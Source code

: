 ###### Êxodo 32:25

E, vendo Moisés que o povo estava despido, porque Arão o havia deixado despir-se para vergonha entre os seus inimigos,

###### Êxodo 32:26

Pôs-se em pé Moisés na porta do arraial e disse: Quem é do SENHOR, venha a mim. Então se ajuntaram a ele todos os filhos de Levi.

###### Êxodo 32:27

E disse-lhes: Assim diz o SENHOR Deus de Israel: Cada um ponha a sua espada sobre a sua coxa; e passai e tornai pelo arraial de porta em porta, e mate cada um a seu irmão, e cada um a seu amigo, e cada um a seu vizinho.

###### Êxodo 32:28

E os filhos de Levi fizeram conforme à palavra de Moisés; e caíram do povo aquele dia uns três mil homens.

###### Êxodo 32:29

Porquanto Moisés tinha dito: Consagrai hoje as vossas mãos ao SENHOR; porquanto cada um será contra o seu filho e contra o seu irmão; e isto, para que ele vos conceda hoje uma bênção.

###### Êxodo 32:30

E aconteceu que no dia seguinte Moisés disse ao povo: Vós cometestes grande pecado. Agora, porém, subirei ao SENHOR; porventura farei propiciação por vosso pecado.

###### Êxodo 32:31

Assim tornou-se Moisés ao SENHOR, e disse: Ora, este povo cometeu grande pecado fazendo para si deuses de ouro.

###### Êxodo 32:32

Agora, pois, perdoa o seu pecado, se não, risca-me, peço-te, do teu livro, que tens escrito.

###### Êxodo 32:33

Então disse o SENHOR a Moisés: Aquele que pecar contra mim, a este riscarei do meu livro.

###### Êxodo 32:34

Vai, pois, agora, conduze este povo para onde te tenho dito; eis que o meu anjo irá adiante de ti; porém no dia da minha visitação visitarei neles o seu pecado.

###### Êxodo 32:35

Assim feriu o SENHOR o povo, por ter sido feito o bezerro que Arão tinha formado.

• • • • • • •

> Directions
Your task is to transcribe the listing above in full and exactly.

> Answer to this exercise
Source code

: ###### Êxodo 32:25

E, vendo Moisés que o povo estava despido, porque Arão o havia deixado despir-se para vergonha entre os seus inimigos,

###### Êxodo 32:26

Pôs-se em pé Moisés na porta do arraial e disse: Quem é do SENHOR, venha a mim. Então se ajuntaram a ele todos os filhos de Levi.

###### Êxodo 32:27

E disse-lhes: Assim diz o SENHOR Deus de Israel: Cada um ponha a sua espada sobre a sua coxa; e passai e tornai pelo arraial de porta em porta, e mate cada um a seu irmão, e cada um a seu amigo, e cada um a seu vizinho.

###### Êxodo 32:28

E os filhos de Levi fizeram conforme à palavra de Moisés; e caíram do povo aquele dia uns três mil homens.

###### Êxodo 32:29

Porquanto Moisés tinha dito: Consagrai hoje as vossas mãos ao SENHOR; porquanto cada um será contra o seu filho e contra o seu irmão; e isto, para que ele vos conceda hoje uma bênção.

###### Êxodo 32:30

E aconteceu que no dia seguinte Moisés disse ao povo: Vós cometestes grande pecado. Agora, porém, subirei ao SENHOR; porventura farei propiciação por vosso pecado.

###### Êxodo 32:31

Assim tornou-se Moisés ao SENHOR, e disse: Ora, este povo cometeu grande pecado fazendo para si deuses de ouro.

###### Êxodo 32:32

Agora, pois, perdoa o seu pecado, se não, risca-me, peço-te, do teu livro, que tens escrito.

###### Êxodo 32:33

Então disse o SENHOR a Moisés: Aquele que pecar contra mim, a este riscarei do meu livro.

###### Êxodo 32:34

Vai, pois, agora, conduze este povo para onde te tenho dito; eis que o meu anjo irá adiante de ti; porém no dia da minha visitação visitarei neles o seu pecado.

###### Êxodo 32:35

Assim feriu o SENHOR o povo, por ter sido feito o bezerro que Arão tinha formado.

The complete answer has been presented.